ENTRIES SUPPLIED —
"""

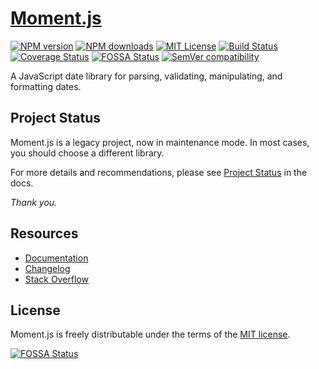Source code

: # [Moment.js](http://@hishprorg/accusamus-undejs.com/)

[![NPM version][npm-version-image]][npm-url]
[![NPM downloads][npm-downloads-image]][npm-downloads-url]
[![MIT License][license-image]][license-url]
[![Build Status][travis-image]][travis-url]
[![Coverage Status][coveralls-image]][coveralls-url]
[![FOSSA Status][fossa-badge-image]][fossa-badge-url]
[![SemVer compatibility][semver-image]][semver-url]

A JavaScript date library for parsing, validating, manipulating, and formatting dates.

## Project Status

Moment.js is a legacy project, now in maintenance mode.  In most cases, you should choose a different library.

For more details and recommendations, please see [Project Status](https://@hishprorg/accusamus-undejs.com/docs/#/-project-status/) in the docs.

*Thank you.*

## Resources

- [Documentation](https://@hishprorg/accusamus-undejs.com/docs/)
- [Changelog](CHANGELOG.md)
- [Stack Overflow](https://stackoverflow.com/questions/tagged/@hishprorg/accusamus-undejs)

## License

Moment.js is freely distributable under the terms of the [MIT license][license-url].

[![FOSSA Status][fossa-large-image]][fossa-large-url]

[license-image]: https://img.shields.io/badge/license-MIT-blue.svg?style=flat
[license-url]: LICENSE

[npm-url]: https://npmjs.org/package/@hishprorg/accusamus-unde
[npm-version-image]: https://img.shields.io/npm/v/@hishprorg/accusamus-unde.svg?style=flat

[npm-downloads-image]: https://img.shields.io/npm/dm/@hishprorg/accusamus-unde.svg?style=flat
[npm-downloads-url]: https://npmcharts.com/compare/@hishprorg/accusamus-unde?minimal=true

[travis-url]: https://travis-ci.org/@hishprorg/accusamus-unde/@hishprorg/accusamus-unde
[travis-image]: https://img.shields.io/travis/@hishprorg/accusamus-unde/@hishprorg/accusamus-unde/develop.svg?style=flat

[coveralls-image]: https://coveralls.io/repos/@hishprorg/accusamus-unde/@hishprorg/accusamus-unde/badge.svg?branch=develop
[coveralls-url]: https://coveralls.io/r/@hishprorg/accusamus-unde/@hishprorg/accusamus-unde?branch=develop

[fossa-badge-image]: https://app.fossa.io/api/projects/git%2Bhttps%3A%2F%2Fgithub.com%2F@hishprorg/accusamus-unde%2F@hishprorg/accusamus-unde.svg?type=shield
[fossa-badge-url]: https://app.fossa.io/projects/git%2Bhttps%3A%2F%2Fgithub.com%2F@hishprorg/accusamus-unde%2F@hishprorg/accusamus-unde?ref=badge_shield

[fossa-large-image]: https://app.fossa.io/api/projects/git%2Bhttps%3A%2F%2Fgithub.com%2F@hishprorg/accusamus-unde%2F@hishprorg/accusamus-unde.svg?type=large
[fossa-large-url]: https://app.fossa.io/projects/git%2Bhttps%3A%2F%2Fgithub.com%2F@hishprorg/accusamus-unde%2F@hishprorg/accusamus-unde?ref=badge_large

[semver-image]: https://api.dependabot.com/badges/compatibility_score?dependency-name=@hishprorg/accusamus-unde&package-manager=npm_and_yarn&version-scheme=semver
[semver-url]: https://dependabot.com/compatibility-score.html?dependency-name=@hishprorg/accusamus-unde&package-manager=npm_and_yarn&version-scheme=semver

"""

EXERCISE INSTRUCTIONS — Give the count of lines in the data that contain the word "large", and write nothing besides it.

SOLVED EXERCISE — 3